**TASK BRIEF**
Take the listing below and print exactly the lines starting at the line containing "1. /boot/grub2/ - where" and ending at the line containing "initramfsare stored", both ends included, and no others.

**EXERCISE MATERIALS**
■ ■ ■

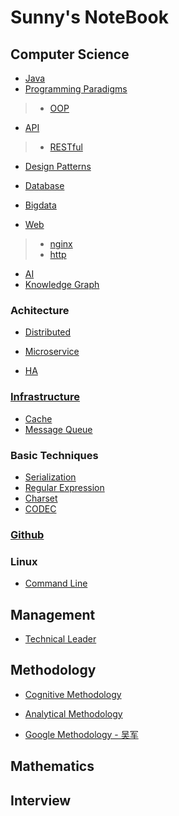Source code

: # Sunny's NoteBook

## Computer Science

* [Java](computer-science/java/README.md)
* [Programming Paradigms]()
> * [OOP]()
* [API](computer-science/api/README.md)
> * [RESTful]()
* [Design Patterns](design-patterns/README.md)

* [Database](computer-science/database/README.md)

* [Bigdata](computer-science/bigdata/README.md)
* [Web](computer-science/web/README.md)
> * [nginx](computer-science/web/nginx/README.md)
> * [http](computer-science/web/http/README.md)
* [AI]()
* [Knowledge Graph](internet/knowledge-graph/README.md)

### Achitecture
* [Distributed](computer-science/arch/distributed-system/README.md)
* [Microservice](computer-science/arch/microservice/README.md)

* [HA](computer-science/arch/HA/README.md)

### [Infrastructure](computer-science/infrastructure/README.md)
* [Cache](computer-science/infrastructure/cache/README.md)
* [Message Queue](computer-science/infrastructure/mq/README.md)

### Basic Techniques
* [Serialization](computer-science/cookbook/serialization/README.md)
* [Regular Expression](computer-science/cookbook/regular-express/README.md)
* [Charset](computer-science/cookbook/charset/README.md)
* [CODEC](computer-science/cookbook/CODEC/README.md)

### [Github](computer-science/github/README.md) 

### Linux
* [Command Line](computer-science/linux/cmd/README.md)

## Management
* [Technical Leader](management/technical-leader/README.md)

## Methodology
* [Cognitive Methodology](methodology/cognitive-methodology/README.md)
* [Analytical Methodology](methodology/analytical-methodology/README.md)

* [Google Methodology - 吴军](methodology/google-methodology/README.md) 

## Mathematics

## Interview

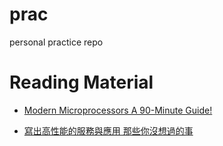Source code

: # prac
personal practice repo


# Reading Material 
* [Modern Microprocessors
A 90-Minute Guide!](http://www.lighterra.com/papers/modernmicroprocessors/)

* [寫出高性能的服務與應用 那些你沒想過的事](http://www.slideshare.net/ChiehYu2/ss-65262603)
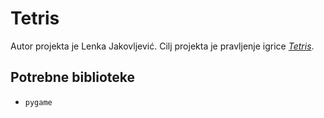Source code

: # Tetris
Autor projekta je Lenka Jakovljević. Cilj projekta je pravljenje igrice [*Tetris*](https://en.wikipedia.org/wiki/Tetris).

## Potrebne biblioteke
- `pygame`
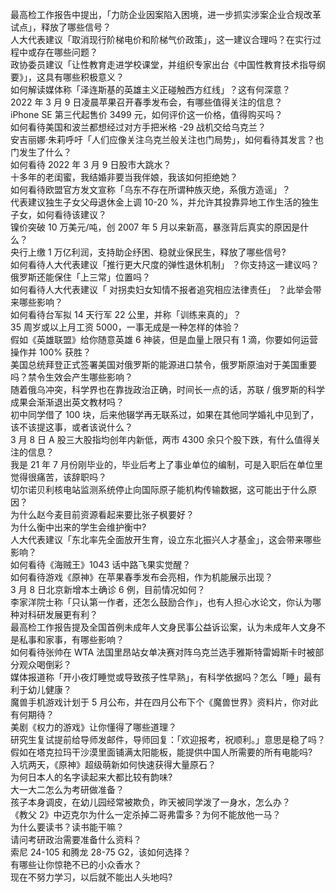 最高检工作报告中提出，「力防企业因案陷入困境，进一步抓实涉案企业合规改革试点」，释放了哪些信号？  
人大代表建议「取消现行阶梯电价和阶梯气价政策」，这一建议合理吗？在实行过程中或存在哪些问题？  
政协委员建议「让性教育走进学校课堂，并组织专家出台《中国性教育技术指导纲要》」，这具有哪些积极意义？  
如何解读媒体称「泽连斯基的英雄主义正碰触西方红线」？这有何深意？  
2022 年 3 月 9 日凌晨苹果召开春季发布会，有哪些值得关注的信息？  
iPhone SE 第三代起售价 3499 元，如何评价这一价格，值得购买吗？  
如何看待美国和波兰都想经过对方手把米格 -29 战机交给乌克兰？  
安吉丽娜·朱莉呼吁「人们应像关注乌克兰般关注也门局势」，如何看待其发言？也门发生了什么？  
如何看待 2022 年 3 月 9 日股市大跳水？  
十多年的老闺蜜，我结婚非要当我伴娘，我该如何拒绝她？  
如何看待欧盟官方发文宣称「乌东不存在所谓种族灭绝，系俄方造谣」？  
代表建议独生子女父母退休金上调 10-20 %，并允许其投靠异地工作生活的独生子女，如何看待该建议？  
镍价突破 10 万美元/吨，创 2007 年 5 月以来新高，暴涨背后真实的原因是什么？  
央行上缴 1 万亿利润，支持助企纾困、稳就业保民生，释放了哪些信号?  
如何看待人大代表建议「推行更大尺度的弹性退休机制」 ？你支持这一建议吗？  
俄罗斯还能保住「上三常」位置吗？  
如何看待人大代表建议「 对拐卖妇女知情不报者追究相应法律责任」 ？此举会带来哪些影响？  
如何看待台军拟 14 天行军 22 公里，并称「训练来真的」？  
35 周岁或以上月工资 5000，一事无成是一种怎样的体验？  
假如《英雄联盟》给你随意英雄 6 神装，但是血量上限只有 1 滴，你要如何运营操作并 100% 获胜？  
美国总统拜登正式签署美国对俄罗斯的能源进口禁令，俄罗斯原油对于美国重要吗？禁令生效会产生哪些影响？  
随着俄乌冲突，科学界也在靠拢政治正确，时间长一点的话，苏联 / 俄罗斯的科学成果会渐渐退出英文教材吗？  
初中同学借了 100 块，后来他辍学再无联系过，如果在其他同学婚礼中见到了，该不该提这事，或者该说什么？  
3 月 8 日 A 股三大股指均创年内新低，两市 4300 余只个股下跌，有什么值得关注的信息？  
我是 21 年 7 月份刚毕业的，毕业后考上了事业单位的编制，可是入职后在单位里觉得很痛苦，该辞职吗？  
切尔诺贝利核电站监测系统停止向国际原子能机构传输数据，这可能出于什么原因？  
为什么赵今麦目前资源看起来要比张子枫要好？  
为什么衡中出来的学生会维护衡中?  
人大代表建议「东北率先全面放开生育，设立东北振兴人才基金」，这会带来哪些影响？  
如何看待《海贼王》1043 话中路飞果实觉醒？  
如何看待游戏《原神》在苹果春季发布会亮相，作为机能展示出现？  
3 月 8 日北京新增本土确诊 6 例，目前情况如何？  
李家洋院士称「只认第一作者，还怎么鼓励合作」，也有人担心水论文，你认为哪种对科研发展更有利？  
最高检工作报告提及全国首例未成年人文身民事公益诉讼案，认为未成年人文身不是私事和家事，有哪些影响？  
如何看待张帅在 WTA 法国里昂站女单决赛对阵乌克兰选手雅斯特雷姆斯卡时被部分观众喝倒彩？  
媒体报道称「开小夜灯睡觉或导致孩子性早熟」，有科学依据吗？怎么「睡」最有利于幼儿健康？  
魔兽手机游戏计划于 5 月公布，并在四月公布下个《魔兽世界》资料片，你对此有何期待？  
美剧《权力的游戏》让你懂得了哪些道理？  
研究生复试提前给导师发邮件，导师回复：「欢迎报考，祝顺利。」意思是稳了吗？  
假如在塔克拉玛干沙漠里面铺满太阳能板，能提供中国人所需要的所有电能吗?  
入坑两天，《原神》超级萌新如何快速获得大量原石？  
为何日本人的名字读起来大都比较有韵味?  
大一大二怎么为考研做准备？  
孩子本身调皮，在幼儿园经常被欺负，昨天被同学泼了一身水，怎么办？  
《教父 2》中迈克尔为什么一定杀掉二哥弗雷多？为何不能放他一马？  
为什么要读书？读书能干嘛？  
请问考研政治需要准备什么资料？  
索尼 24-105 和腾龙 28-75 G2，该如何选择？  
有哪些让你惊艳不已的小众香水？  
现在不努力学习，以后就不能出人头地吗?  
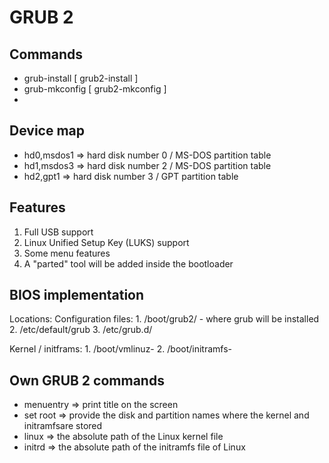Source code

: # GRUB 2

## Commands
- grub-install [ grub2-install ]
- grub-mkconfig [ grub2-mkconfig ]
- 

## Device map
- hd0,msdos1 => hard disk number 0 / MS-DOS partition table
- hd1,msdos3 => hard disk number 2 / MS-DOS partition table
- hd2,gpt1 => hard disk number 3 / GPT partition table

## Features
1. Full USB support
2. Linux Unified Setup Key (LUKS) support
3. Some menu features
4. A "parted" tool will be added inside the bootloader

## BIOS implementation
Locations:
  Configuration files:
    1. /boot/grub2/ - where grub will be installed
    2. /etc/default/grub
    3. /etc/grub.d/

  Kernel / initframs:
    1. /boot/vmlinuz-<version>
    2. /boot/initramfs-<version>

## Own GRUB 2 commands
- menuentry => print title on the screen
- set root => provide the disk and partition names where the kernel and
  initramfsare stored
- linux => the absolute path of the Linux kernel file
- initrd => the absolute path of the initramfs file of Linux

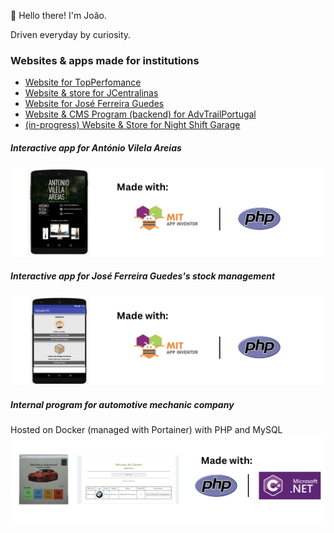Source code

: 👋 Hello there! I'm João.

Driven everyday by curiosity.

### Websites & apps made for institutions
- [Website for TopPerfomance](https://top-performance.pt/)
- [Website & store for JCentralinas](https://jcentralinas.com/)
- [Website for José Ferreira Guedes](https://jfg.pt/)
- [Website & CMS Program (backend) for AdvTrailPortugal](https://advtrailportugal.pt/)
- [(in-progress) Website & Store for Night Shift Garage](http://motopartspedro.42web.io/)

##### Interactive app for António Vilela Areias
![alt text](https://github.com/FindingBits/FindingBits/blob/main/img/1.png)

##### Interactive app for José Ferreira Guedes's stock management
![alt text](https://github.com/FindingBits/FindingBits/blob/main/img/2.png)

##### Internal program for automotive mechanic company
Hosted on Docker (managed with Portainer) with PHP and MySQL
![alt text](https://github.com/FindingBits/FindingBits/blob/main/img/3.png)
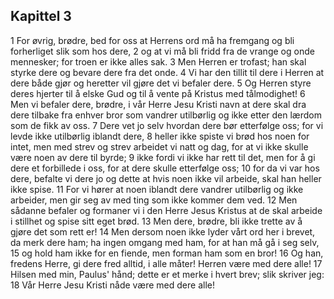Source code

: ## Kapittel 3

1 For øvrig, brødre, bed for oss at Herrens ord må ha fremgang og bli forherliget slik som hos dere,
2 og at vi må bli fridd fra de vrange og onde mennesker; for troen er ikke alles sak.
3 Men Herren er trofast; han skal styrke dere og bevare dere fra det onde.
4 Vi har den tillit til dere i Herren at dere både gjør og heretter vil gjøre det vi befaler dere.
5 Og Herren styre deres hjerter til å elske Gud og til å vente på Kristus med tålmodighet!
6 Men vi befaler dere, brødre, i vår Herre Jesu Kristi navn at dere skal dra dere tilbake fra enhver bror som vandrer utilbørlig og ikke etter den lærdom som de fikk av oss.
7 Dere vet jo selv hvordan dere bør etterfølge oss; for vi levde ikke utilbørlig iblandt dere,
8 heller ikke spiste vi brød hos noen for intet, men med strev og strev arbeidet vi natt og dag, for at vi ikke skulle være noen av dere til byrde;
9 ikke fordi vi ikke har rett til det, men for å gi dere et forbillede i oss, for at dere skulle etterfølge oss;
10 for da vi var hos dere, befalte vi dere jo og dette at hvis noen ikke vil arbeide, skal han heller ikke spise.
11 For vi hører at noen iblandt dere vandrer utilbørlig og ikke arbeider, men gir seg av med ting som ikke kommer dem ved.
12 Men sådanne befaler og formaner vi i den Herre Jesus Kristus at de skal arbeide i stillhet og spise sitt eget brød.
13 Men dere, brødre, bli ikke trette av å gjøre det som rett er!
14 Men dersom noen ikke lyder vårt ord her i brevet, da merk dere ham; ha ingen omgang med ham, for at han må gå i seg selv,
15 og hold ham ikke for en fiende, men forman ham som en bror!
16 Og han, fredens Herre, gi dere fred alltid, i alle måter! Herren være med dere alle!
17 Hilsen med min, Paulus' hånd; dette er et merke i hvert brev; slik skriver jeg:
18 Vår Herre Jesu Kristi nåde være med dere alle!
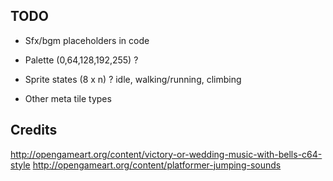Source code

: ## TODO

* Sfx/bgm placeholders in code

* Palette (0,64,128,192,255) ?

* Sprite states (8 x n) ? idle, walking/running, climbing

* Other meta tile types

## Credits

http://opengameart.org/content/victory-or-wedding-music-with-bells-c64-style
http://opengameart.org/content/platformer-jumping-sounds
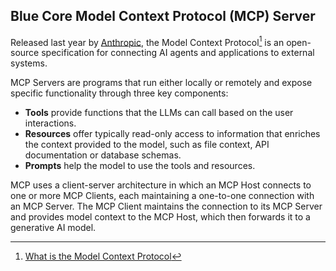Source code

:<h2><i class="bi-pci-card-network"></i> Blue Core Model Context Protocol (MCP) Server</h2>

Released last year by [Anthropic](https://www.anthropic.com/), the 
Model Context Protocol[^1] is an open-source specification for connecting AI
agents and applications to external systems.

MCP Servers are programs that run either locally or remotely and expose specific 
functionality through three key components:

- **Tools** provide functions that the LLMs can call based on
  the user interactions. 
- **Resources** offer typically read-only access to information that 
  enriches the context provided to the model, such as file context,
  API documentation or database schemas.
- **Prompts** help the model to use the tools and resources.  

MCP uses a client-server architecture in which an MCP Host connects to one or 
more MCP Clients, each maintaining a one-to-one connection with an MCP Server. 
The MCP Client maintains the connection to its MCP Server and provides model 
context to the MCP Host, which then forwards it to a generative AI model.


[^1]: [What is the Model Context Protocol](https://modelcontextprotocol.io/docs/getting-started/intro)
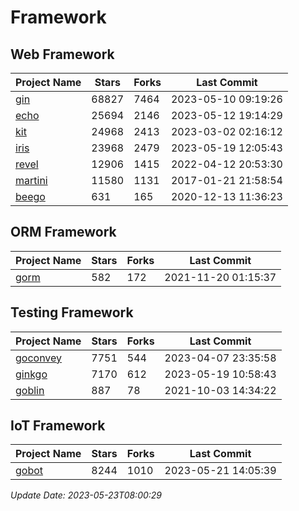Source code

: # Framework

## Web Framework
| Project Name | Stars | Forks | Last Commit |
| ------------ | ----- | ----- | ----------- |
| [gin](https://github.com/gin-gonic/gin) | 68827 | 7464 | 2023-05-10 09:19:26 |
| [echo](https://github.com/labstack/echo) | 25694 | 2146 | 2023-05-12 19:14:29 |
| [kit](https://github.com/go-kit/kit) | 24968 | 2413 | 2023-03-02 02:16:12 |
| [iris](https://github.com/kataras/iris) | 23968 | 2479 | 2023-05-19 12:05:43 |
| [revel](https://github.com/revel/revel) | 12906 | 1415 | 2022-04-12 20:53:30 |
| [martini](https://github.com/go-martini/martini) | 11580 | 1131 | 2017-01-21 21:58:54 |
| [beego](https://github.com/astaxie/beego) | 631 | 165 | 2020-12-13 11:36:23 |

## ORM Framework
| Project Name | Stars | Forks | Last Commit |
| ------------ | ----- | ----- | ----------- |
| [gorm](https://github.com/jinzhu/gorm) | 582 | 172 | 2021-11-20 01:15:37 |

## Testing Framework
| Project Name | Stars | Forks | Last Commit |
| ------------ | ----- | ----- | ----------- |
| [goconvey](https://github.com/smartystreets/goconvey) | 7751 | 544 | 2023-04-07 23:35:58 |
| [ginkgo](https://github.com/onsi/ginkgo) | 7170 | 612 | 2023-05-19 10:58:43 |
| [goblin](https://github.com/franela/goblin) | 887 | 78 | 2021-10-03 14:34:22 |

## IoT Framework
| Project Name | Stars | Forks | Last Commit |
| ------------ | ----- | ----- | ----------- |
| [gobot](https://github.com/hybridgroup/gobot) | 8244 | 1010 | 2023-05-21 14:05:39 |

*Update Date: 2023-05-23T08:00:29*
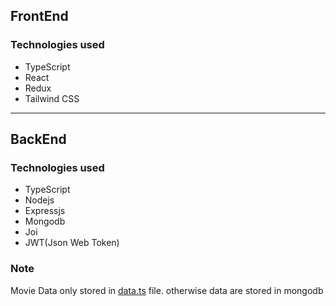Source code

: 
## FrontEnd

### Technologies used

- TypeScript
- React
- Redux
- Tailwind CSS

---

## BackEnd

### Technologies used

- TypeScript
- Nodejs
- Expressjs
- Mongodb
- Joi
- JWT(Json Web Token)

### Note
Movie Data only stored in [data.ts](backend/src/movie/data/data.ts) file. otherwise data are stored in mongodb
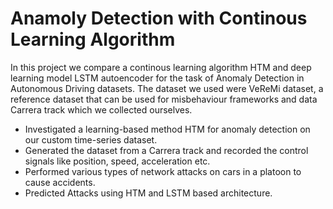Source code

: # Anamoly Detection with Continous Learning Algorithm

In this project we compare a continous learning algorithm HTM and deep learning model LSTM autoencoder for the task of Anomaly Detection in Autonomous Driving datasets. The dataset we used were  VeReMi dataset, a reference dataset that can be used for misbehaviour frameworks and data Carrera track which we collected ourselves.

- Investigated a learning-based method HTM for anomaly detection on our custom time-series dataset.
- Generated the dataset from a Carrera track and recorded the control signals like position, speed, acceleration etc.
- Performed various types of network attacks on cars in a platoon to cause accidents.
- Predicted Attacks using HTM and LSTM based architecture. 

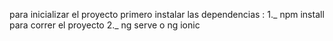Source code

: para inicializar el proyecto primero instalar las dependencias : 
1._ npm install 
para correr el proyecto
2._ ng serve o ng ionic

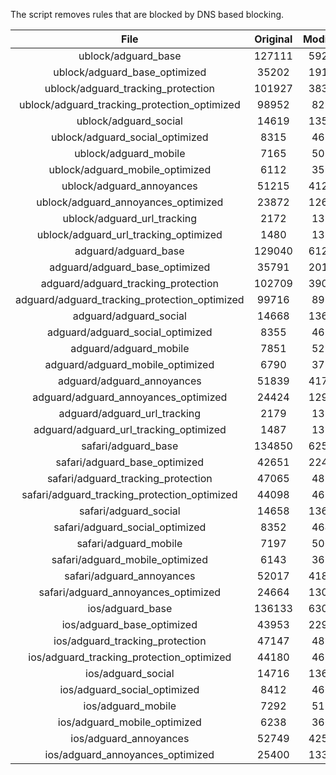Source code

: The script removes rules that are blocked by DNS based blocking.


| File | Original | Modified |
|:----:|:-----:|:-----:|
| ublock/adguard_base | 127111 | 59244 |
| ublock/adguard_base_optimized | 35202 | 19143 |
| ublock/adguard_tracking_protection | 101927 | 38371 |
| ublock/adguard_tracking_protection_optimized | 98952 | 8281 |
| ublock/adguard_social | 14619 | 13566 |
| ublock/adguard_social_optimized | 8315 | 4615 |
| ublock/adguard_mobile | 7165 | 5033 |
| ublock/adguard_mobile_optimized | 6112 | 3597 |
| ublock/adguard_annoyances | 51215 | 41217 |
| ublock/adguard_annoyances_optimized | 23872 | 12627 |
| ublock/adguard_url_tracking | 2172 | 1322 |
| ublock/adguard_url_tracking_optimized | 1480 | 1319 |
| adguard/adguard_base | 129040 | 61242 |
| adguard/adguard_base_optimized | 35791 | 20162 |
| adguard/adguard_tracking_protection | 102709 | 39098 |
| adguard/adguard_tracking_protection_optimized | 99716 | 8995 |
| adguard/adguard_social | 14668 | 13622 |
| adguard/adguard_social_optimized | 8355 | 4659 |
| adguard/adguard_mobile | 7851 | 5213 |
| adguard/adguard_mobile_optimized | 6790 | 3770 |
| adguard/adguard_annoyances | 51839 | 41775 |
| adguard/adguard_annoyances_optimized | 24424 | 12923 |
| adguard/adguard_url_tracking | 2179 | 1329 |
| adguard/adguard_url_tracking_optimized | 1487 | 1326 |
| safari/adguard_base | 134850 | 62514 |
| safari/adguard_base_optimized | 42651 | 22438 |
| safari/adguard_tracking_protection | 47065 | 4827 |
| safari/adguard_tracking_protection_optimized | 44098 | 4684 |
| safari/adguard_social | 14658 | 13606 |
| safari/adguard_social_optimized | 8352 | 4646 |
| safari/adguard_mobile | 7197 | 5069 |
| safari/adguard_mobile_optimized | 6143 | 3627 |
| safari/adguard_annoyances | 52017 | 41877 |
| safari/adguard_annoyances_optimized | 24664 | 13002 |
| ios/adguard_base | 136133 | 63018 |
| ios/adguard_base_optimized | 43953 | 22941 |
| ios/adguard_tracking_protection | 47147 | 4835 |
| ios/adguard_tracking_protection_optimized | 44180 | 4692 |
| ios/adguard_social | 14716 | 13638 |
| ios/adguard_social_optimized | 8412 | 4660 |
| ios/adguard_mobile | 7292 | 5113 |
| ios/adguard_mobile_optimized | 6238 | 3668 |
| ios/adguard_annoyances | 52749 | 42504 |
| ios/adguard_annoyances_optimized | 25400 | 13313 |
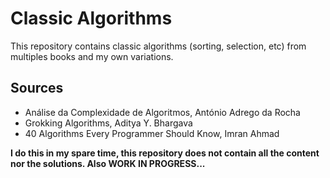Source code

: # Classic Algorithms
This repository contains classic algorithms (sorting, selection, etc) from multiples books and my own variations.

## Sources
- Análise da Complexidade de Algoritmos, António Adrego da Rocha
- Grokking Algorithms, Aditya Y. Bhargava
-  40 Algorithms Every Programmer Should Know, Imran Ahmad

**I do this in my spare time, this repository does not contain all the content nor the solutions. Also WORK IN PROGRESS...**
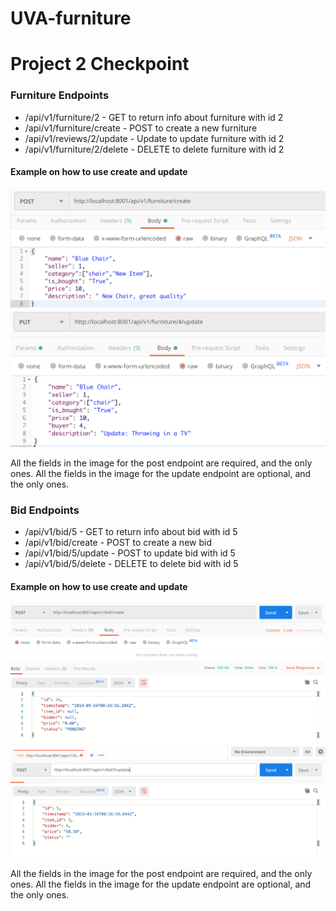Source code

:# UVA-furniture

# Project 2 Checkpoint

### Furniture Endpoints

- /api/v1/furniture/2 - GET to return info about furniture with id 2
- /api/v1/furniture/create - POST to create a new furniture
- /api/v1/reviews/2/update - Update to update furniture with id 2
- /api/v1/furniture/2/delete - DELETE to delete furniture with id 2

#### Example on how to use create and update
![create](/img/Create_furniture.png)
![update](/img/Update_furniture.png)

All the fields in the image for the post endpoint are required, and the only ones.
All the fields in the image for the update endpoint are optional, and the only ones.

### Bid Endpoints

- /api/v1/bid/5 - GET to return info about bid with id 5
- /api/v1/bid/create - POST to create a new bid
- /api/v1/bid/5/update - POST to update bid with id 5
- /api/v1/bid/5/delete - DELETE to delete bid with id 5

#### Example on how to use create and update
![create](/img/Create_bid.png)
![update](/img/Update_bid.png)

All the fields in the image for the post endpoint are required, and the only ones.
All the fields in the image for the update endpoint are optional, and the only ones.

■ ■ ■

**WRITTEN RESPONSE**
    1. /boot/grub2/ - where grub will be installed
    2. /etc/default/grub
    3. /etc/grub.d/

  Kernel / initframs:
    1. /boot/vmlinuz-<version>
    2. /boot/initramfs-<version>

## Own GRUB 2 commands
- menuentry => print title on the screen
- set root => provide the disk and partition names where the kernel and
  initramfsare stored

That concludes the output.